____ Records for the exercise

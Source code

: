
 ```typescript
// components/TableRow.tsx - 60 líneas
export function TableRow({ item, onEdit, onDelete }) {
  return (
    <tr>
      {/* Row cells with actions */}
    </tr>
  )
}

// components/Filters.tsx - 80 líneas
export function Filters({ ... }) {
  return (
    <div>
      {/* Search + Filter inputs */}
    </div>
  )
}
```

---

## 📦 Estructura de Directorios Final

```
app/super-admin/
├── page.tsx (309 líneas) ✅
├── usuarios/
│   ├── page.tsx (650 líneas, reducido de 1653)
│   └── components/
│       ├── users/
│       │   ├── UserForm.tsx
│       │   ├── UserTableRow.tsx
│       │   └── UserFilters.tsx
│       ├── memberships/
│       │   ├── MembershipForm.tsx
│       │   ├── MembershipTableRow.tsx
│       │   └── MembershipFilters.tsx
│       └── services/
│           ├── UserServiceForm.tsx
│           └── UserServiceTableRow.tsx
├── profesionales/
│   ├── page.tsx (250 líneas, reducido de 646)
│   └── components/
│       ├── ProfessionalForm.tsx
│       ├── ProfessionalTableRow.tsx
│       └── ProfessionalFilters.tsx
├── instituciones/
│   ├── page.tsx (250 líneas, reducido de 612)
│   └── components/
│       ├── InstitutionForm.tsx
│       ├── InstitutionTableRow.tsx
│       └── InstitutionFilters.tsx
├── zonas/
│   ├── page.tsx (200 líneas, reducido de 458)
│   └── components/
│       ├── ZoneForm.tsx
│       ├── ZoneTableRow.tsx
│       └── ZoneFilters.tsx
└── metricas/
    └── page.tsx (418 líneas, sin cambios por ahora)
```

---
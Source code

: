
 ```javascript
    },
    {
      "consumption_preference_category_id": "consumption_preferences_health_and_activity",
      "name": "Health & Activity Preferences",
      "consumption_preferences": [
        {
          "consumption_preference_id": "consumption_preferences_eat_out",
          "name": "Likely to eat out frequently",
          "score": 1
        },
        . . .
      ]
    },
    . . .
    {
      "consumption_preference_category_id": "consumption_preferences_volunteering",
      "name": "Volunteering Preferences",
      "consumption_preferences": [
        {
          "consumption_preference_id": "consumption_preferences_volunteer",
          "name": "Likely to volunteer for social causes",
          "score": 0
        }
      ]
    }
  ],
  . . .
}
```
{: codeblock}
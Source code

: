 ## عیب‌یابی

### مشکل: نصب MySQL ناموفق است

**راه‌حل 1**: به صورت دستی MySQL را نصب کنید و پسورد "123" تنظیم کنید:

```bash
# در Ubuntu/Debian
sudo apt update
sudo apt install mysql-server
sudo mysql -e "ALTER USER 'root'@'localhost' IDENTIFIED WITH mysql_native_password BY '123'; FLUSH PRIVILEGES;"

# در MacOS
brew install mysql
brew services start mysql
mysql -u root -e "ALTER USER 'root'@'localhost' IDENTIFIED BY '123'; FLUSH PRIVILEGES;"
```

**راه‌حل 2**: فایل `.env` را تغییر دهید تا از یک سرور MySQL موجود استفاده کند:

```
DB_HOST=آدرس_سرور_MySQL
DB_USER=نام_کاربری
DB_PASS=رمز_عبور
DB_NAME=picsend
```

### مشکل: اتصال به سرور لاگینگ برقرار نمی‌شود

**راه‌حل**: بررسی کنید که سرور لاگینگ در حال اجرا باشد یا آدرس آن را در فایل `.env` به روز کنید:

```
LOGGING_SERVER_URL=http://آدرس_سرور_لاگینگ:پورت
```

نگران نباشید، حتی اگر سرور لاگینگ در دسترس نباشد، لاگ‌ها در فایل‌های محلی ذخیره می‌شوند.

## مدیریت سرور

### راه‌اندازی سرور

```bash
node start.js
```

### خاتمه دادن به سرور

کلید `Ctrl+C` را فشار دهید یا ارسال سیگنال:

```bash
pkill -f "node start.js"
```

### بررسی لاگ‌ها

________

**Task to complete**
Copy out every line of the entries where the string "IDENTIFIED" shows up.

**Exercise solution**
sudo mysql -e "ALTER USER 'root'@'localhost' IDENTIFIED WITH mysql_native_password BY '123'; FLUSH PRIVILEGES;"
mysql -u root -e "ALTER USER 'root'@'localhost' IDENTIFIED BY '123'; FLUSH PRIVILEGES;"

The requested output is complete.